Baker's proposal is obviously self-serving, but federal support for public broadcasting in the U.S. is a joke when compared to that of other "mature democracies." Baker says the U.S. spent $480M to support public broadcasting in '07.
The U.K., with 20 percent of America's population, earmarked $5.6B for the BBC in that same year. Germany, a third the size of the U.S., earmarked $11B, Japan, half the size, spent $6.8B, Canada, a tenth, shelled out $898M.
Ireland, with a population smaller than New York City, beat the U.S. on a per-capita basis, spending $296M. Just a small fraction of the $45B earmarked to rescue Citigroup would make a world of difference for public broadcasting and the quest for journalism excellence.
Many will scream at the notion of "socialized media" or Obama controlling the news. That's hogwash. As Baker notes:
"The BBC is hardly Pravda, and Japan and most of Europe, which have enjoyed extremely well-funded public media for decades are not a network of totalitarian states."
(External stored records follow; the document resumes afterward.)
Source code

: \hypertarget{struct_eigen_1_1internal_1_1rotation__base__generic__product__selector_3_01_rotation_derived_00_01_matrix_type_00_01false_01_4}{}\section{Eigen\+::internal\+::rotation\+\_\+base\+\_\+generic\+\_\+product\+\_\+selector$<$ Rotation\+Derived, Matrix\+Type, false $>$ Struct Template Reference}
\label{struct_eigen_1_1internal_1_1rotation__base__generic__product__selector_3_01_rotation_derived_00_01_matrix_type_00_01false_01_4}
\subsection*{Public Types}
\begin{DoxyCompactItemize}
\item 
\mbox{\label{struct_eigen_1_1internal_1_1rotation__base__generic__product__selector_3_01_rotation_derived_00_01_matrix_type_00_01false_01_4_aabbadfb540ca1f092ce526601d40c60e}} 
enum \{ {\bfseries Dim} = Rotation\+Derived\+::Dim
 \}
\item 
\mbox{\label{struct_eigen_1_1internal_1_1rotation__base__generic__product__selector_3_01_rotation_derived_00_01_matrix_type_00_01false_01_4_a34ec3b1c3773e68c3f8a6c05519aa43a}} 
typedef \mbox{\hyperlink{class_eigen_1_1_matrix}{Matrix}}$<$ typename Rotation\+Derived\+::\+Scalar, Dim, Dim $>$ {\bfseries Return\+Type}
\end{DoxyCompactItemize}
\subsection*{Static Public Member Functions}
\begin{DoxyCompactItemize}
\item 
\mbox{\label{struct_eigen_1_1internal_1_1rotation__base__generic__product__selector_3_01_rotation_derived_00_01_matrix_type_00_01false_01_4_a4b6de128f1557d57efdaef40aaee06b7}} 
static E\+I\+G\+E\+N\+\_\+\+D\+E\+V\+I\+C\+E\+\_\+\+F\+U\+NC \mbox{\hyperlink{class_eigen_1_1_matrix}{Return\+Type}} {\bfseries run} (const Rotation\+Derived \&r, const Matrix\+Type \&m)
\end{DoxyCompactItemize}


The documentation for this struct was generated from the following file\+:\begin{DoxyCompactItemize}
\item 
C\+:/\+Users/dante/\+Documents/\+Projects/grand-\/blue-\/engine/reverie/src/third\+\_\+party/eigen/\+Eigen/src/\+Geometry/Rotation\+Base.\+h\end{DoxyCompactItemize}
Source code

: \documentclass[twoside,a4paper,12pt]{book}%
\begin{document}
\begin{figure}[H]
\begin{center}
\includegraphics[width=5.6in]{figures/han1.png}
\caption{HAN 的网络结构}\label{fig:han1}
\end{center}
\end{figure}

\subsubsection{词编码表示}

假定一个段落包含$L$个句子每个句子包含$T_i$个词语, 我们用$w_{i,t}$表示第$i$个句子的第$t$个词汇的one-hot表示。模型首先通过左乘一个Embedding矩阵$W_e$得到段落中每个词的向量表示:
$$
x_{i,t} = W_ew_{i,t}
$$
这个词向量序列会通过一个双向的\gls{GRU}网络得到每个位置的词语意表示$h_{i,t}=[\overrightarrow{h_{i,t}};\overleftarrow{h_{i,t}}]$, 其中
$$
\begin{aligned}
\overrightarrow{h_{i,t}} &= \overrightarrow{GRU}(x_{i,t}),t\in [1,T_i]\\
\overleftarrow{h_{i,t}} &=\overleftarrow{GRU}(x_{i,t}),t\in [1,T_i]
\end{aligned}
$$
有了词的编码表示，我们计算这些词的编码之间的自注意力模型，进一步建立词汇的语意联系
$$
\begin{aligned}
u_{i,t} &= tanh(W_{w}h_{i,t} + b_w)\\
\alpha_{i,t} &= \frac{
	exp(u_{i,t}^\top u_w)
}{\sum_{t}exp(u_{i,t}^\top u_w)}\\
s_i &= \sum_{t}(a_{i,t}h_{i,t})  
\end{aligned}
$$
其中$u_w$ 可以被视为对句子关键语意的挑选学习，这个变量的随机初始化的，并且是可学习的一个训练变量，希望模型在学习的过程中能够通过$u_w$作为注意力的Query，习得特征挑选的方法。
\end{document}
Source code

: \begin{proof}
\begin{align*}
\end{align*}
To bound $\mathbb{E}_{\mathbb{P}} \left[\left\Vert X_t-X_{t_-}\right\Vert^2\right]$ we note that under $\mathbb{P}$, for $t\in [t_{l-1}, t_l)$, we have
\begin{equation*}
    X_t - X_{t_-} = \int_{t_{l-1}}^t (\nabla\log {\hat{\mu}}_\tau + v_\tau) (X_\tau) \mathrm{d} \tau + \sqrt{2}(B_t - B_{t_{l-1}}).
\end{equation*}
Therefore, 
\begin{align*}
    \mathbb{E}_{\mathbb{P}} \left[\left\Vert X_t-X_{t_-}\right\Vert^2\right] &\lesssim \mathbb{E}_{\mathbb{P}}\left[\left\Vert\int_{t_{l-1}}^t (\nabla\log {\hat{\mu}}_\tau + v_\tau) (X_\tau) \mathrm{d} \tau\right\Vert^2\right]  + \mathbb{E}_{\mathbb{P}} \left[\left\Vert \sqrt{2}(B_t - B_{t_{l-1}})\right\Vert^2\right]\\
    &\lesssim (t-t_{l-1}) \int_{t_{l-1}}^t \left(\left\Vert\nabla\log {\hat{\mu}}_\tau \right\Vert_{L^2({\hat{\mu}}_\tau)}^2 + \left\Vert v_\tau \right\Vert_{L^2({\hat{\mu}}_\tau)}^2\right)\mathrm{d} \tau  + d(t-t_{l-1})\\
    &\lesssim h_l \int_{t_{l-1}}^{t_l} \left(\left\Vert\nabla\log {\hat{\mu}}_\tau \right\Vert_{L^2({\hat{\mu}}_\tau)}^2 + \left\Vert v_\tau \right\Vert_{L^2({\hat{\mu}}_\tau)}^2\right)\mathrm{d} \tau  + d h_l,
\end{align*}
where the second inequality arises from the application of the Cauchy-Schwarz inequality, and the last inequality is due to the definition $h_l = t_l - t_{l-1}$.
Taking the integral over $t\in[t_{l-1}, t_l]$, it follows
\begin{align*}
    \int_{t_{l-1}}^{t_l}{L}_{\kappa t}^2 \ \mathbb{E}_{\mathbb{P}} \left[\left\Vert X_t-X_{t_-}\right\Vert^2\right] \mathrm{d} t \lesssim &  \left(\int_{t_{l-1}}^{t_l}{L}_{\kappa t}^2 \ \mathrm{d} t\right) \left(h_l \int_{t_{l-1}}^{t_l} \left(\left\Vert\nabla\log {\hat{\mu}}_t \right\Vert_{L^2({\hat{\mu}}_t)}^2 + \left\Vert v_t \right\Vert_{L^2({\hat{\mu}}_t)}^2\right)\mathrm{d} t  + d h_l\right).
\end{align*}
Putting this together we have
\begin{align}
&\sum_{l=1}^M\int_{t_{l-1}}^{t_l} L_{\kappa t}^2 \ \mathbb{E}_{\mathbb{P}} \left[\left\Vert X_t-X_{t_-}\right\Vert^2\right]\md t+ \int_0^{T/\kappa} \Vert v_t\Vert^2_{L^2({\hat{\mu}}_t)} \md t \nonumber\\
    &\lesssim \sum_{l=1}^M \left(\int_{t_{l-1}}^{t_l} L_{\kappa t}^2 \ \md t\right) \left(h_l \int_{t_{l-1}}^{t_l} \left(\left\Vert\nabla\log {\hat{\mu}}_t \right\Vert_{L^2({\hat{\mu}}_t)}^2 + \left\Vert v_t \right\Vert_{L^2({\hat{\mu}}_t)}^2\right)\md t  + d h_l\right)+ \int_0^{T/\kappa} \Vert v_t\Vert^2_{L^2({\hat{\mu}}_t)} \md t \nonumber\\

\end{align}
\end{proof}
A more robust public media would engage America with the rest of the world. The BBC operates 41 permanent foreign bureaus. That's more than CBS, ABC, NBC and PBS combined. A better financed public sector could serve as home to the thousands of print journalists who have been canned by the corporate media.
Baker doesn't view a vibrant public broadcasting system as a threat to the commercial sector. American cable news outlets could still report celebrity puff or stage phony events such as the recent march on Washington or tea party nonsense.
So c'mon, Barack. Once you fix healthcare, energy policy/climate change, and Afghanistan, get to work on bolstering funding for public TV.
You won't be "bailing out the media." You will be assuring the future of quality journalism.